* [Exercise objective]
Transcribe every entry word for word, but skip the images.

* [Records provided]
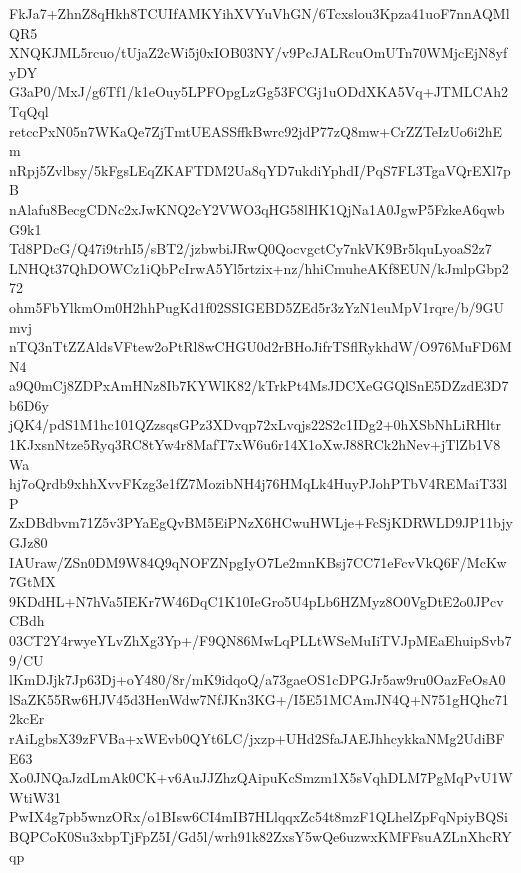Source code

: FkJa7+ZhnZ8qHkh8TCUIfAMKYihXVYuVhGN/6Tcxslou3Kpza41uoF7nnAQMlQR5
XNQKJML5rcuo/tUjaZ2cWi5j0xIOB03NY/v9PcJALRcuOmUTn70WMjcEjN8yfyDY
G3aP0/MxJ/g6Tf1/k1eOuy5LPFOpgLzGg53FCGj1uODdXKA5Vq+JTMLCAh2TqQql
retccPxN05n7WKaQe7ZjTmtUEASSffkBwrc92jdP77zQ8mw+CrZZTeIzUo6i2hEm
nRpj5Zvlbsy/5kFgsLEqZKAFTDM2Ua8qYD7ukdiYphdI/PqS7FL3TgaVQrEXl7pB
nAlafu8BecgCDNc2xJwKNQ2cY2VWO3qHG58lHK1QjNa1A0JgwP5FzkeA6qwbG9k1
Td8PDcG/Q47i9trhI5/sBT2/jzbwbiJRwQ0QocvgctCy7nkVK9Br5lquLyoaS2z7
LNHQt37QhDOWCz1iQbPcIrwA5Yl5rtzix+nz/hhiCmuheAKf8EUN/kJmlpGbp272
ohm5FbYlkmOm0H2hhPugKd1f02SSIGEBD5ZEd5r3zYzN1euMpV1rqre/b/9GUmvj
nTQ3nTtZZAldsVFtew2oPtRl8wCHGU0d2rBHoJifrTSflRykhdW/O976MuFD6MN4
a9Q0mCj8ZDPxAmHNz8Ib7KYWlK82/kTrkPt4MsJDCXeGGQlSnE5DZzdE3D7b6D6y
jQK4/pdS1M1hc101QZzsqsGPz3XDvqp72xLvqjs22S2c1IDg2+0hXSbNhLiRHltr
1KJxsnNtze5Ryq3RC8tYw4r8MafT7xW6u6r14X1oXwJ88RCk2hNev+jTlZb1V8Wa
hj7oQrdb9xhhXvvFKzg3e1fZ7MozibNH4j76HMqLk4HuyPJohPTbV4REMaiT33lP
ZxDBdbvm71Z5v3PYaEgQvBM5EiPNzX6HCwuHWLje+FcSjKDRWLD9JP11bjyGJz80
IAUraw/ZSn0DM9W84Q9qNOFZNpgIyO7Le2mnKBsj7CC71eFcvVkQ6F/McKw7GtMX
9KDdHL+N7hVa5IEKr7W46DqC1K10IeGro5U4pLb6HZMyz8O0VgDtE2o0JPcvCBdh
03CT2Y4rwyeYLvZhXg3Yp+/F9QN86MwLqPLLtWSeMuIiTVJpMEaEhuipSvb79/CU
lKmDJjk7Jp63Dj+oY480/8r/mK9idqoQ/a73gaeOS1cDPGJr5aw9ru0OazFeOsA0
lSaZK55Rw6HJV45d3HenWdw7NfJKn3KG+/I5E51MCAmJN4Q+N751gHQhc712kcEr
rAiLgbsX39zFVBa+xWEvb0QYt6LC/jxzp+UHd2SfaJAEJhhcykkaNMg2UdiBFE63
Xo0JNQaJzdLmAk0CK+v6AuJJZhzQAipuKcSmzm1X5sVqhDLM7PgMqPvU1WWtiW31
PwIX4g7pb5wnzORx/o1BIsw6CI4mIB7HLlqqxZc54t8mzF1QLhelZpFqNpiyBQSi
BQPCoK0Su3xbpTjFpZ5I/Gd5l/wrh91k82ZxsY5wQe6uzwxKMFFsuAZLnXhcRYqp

* [Reply to the task]
Source code

: FkJa7+ZhnZ8qHkh8TCUIfAMKYihXVYuVhGN/6Tcxslou3Kpza41uoF7nnAQMlQR5
XNQKJML5rcuo/tUjaZ2cWi5j0xIOB03NY/v9PcJALRcuOmUTn70WMjcEjN8yfyDY
G3aP0/MxJ/g6Tf1/k1eOuy5LPFOpgLzGg53FCGj1uODdXKA5Vq+JTMLCAh2TqQql
retccPxN05n7WKaQe7ZjTmtUEASSffkBwrc92jdP77zQ8mw+CrZZTeIzUo6i2hEm
nRpj5Zvlbsy/5kFgsLEqZKAFTDM2Ua8qYD7ukdiYphdI/PqS7FL3TgaVQrEXl7pB
nAlafu8BecgCDNc2xJwKNQ2cY2VWO3qHG58lHK1QjNa1A0JgwP5FzkeA6qwbG9k1
Td8PDcG/Q47i9trhI5/sBT2/jzbwbiJRwQ0QocvgctCy7nkVK9Br5lquLyoaS2z7
LNHQt37QhDOWCz1iQbPcIrwA5Yl5rtzix+nz/hhiCmuheAKf8EUN/kJmlpGbp272
ohm5FbYlkmOm0H2hhPugKd1f02SSIGEBD5ZEd5r3zYzN1euMpV1rqre/b/9GUmvj
nTQ3nTtZZAldsVFtew2oPtRl8wCHGU0d2rBHoJifrTSflRykhdW/O976MuFD6MN4
a9Q0mCj8ZDPxAmHNz8Ib7KYWlK82/kTrkPt4MsJDCXeGGQlSnE5DZzdE3D7b6D6y
jQK4/pdS1M1hc101QZzsqsGPz3XDvqp72xLvqjs22S2c1IDg2+0hXSbNhLiRHltr
1KJxsnNtze5Ryq3RC8tYw4r8MafT7xW6u6r14X1oXwJ88RCk2hNev+jTlZb1V8Wa
hj7oQrdb9xhhXvvFKzg3e1fZ7MozibNH4j76HMqLk4HuyPJohPTbV4REMaiT33lP
ZxDBdbvm71Z5v3PYaEgQvBM5EiPNzX6HCwuHWLje+FcSjKDRWLD9JP11bjyGJz80
IAUraw/ZSn0DM9W84Q9qNOFZNpgIyO7Le2mnKBsj7CC71eFcvVkQ6F/McKw7GtMX
9KDdHL+N7hVa5IEKr7W46DqC1K10IeGro5U4pLb6HZMyz8O0VgDtE2o0JPcvCBdh
03CT2Y4rwyeYLvZhXg3Yp+/F9QN86MwLqPLLtWSeMuIiTVJpMEaEhuipSvb79/CU
lKmDJjk7Jp63Dj+oY480/8r/mK9idqoQ/a73gaeOS1cDPGJr5aw9ru0OazFeOsA0
lSaZK55Rw6HJV45d3HenWdw7NfJKn3KG+/I5E51MCAmJN4Q+N751gHQhc712kcEr
rAiLgbsX39zFVBa+xWEvb0QYt6LC/jxzp+UHd2SfaJAEJhhcykkaNMg2UdiBFE63
Xo0JNQaJzdLmAk0CK+v6AuJJZhzQAipuKcSmzm1X5sVqhDLM7PgMqPvU1WWtiW31
PwIX4g7pb5wnzORx/o1BIsw6CI4mIB7HLlqqxZc54t8mzF1QLhelZpFqNpiyBQSi
BQPCoK0Su3xbpTjFpZ5I/Gd5l/wrh91k82ZxsY5wQe6uzwxKMFFsuAZLnXhcRYqp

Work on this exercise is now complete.